> **Work order**: When a line in the entries contains the word "comandos", copy that line in full.

> **Record extracts**:
- Opening Delimiter -
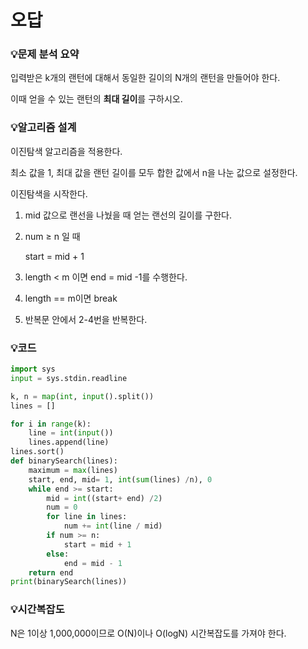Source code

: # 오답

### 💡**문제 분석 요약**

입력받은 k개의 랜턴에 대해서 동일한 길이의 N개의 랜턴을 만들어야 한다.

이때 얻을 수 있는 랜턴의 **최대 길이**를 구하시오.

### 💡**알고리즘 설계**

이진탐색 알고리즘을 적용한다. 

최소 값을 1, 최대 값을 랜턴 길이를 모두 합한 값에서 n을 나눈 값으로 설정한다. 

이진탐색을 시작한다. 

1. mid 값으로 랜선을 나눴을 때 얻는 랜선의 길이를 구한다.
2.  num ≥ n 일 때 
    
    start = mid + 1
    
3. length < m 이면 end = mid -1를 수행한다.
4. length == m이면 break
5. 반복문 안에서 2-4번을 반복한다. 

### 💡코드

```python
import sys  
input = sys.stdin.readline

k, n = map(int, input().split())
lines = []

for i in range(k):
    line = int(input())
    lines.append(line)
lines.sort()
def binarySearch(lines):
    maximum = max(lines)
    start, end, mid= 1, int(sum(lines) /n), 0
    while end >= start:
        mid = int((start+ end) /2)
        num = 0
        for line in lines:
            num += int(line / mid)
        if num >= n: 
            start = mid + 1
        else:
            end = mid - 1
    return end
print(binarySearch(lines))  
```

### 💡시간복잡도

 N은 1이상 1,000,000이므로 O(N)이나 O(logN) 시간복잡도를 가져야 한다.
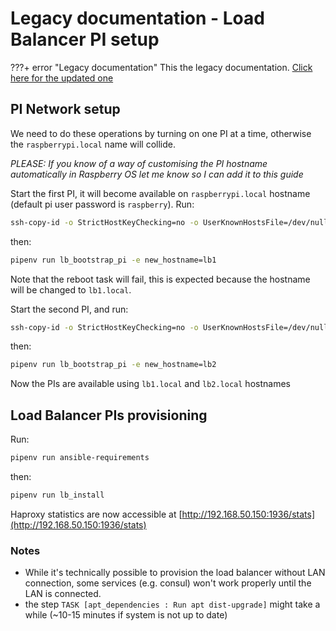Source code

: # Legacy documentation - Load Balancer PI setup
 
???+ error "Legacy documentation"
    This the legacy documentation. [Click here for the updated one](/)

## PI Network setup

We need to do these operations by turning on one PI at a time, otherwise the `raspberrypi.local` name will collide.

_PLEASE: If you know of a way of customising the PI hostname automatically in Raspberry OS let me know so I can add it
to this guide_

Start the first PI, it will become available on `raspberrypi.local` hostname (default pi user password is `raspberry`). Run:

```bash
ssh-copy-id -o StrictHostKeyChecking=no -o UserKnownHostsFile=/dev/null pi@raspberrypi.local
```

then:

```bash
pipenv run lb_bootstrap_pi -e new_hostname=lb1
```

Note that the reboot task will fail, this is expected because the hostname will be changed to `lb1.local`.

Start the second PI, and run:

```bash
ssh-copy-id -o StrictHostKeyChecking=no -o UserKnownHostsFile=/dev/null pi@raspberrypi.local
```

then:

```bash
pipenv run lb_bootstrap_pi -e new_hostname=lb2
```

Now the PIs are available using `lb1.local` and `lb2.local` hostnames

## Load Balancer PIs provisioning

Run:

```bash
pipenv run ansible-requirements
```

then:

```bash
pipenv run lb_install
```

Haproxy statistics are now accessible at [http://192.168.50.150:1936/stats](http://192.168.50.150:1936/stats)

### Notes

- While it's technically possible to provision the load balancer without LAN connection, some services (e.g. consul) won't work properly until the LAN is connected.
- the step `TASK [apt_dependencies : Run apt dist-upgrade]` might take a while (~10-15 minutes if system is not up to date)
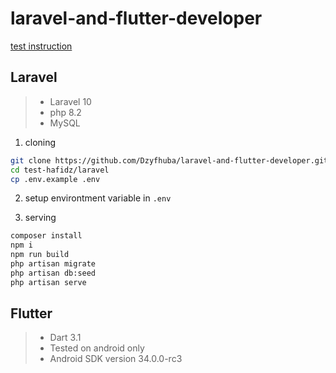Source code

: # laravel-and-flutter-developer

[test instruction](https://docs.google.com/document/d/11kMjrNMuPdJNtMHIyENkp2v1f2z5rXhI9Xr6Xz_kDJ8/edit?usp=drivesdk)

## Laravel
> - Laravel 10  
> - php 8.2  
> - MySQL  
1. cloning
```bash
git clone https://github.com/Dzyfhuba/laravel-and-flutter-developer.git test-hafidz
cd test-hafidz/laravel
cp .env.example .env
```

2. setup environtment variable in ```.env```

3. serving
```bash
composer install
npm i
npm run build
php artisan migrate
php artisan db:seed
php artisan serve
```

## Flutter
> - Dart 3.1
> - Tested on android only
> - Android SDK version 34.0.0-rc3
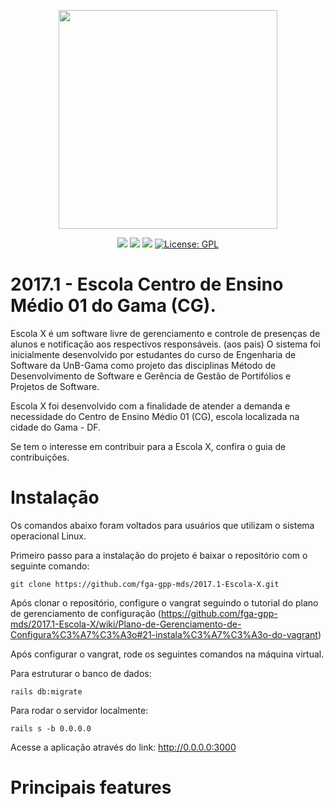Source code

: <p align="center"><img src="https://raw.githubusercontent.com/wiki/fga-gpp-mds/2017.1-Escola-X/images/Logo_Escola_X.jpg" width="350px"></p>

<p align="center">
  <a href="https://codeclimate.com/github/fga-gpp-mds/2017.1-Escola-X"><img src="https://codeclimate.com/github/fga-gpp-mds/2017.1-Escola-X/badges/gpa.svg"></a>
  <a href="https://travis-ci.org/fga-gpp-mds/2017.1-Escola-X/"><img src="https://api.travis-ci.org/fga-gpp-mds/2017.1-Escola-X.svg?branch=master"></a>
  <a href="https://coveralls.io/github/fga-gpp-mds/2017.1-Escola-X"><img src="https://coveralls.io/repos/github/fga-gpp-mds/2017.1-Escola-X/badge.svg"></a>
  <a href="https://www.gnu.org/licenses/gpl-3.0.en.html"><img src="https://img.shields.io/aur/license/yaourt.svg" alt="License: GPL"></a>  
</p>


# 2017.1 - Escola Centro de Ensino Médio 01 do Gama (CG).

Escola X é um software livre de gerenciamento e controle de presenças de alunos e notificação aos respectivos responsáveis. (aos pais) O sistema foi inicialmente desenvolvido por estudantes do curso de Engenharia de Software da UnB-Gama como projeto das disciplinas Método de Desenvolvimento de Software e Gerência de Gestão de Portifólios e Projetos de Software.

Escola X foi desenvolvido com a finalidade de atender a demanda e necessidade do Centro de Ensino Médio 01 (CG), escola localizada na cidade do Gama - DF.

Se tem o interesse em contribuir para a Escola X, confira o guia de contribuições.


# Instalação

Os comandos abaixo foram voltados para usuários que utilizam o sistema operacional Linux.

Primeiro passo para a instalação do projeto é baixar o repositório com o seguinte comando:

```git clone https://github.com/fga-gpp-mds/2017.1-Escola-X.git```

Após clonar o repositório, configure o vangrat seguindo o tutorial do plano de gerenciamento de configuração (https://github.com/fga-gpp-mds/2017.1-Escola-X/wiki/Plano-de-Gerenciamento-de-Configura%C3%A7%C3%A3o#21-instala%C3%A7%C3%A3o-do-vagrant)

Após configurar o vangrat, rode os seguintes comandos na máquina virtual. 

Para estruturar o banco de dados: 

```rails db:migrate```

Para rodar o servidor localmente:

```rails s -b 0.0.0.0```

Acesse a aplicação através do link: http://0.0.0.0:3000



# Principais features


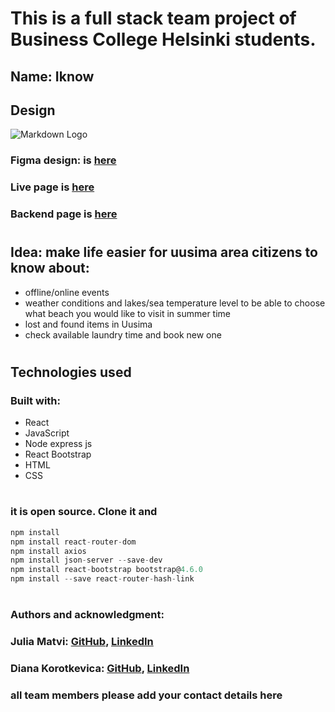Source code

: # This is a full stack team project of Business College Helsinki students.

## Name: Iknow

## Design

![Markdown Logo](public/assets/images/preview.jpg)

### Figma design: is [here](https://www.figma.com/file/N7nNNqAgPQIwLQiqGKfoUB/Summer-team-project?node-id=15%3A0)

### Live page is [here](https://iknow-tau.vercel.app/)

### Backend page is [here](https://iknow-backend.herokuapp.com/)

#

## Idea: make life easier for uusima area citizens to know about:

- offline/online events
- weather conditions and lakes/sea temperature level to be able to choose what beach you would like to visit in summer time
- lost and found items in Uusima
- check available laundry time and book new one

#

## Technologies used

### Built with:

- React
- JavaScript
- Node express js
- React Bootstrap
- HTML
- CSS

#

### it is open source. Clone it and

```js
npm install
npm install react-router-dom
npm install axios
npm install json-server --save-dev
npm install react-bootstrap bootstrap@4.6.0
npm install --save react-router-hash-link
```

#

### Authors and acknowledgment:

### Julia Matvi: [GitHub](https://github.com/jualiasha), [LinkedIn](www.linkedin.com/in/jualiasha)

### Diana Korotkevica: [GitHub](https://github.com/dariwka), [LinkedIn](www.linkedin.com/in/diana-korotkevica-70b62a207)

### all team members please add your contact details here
- Closing Delimiter -
- Opening Delimiter -
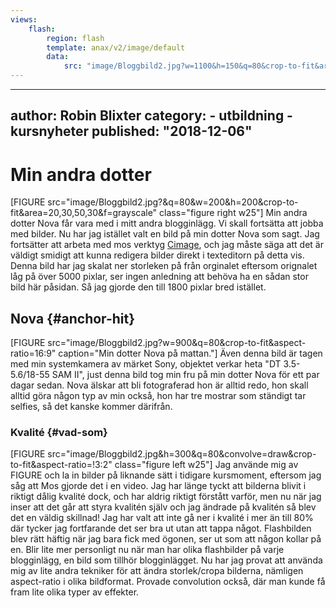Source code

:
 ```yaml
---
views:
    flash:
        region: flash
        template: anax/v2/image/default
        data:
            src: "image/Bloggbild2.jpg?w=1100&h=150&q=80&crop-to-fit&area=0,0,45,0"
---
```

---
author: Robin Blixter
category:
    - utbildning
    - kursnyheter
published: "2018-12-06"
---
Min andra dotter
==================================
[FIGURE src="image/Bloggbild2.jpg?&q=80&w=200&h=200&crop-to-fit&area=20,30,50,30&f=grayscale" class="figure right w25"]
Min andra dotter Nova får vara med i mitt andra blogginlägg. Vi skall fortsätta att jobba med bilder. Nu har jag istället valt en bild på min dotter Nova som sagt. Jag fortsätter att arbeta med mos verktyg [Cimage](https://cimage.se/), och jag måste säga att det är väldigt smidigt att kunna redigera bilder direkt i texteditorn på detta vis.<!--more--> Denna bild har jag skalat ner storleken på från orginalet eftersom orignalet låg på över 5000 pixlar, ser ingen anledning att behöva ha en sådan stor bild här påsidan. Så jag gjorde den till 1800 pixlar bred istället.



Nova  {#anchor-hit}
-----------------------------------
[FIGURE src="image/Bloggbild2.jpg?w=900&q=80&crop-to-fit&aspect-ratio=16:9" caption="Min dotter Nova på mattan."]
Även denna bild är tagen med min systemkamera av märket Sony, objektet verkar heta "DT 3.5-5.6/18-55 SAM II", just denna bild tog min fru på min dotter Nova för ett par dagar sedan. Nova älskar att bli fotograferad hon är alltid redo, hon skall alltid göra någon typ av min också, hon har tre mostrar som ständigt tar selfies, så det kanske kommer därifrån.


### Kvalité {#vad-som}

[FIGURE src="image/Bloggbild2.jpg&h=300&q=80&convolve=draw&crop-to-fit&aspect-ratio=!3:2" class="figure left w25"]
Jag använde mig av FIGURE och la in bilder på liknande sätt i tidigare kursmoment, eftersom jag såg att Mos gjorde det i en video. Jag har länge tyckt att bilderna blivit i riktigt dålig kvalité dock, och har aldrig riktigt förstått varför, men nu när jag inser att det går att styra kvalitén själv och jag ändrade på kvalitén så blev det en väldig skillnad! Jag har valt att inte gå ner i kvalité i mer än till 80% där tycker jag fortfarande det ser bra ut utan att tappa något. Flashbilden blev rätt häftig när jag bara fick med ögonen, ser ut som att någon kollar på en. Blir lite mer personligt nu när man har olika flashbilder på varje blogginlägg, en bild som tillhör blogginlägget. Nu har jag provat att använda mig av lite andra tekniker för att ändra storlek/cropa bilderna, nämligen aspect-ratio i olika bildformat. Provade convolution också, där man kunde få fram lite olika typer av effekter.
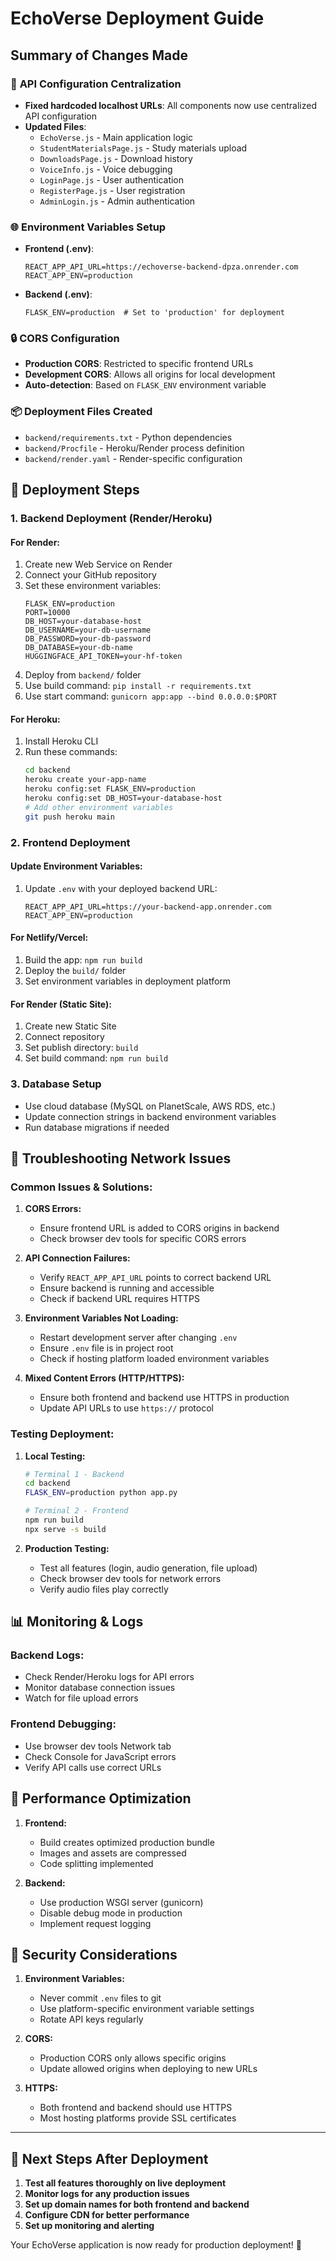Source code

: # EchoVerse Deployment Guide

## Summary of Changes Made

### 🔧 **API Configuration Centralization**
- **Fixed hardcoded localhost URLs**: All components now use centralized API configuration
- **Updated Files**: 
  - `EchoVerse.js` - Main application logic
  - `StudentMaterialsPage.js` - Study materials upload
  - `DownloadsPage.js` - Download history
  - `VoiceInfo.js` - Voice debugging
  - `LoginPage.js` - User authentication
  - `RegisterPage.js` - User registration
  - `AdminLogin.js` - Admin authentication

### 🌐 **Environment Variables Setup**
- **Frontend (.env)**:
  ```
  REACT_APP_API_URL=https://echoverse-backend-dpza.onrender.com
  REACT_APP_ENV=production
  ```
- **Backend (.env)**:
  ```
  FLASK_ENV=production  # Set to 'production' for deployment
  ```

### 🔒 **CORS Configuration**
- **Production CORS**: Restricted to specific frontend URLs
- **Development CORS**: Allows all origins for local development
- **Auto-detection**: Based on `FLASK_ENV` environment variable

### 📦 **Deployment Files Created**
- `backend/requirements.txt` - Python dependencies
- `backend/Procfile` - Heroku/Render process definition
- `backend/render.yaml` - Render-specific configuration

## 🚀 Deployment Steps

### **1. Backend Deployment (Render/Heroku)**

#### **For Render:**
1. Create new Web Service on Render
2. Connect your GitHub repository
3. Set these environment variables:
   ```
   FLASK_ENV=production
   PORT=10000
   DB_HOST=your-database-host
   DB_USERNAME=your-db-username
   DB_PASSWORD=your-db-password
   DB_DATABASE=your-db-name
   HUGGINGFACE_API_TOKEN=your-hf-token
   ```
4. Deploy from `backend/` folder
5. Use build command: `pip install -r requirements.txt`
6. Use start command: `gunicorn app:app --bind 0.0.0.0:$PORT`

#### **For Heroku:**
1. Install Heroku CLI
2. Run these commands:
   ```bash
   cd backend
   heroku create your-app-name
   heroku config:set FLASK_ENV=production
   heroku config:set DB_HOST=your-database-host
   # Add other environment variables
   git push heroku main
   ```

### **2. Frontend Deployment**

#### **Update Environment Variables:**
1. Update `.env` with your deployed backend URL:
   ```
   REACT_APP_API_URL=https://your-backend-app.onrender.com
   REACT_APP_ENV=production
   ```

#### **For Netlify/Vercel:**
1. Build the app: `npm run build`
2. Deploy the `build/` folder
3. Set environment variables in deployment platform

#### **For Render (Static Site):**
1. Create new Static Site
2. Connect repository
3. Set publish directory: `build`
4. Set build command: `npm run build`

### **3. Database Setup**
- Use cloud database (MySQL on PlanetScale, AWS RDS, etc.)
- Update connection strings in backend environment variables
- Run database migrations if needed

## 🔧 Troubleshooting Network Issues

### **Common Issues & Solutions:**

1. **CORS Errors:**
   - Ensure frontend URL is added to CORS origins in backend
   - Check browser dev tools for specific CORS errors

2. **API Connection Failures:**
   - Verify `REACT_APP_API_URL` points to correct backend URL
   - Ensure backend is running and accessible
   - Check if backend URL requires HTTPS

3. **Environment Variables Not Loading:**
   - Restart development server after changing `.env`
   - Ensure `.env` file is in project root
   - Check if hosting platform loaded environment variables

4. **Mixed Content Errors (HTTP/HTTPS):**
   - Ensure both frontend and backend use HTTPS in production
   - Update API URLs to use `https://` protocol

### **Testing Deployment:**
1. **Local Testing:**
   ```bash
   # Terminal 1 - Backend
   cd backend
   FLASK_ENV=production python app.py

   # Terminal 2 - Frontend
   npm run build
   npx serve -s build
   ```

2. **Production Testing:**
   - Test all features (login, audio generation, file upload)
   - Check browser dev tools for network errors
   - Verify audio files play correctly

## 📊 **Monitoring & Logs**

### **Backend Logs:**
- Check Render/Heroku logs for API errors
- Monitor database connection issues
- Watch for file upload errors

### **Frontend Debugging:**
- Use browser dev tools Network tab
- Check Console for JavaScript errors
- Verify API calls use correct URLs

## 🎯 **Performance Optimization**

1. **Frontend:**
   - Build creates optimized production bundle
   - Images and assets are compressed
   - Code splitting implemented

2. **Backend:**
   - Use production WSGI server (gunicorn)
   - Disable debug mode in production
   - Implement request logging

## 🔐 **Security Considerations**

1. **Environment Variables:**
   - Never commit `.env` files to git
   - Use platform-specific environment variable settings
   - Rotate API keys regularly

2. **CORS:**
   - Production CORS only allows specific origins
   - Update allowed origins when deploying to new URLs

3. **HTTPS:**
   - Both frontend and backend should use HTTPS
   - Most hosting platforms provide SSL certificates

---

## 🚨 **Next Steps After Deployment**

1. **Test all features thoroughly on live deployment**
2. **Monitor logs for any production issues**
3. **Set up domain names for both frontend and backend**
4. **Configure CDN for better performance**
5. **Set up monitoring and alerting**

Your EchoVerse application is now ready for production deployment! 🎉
- Closing Delimiter -
> **Written answer**:
Os comandos abaixo foram voltados para usuários que utilizam o sistema operacional Linux.
Após configurar o vangrat, rode os seguintes comandos na máquina virtual. 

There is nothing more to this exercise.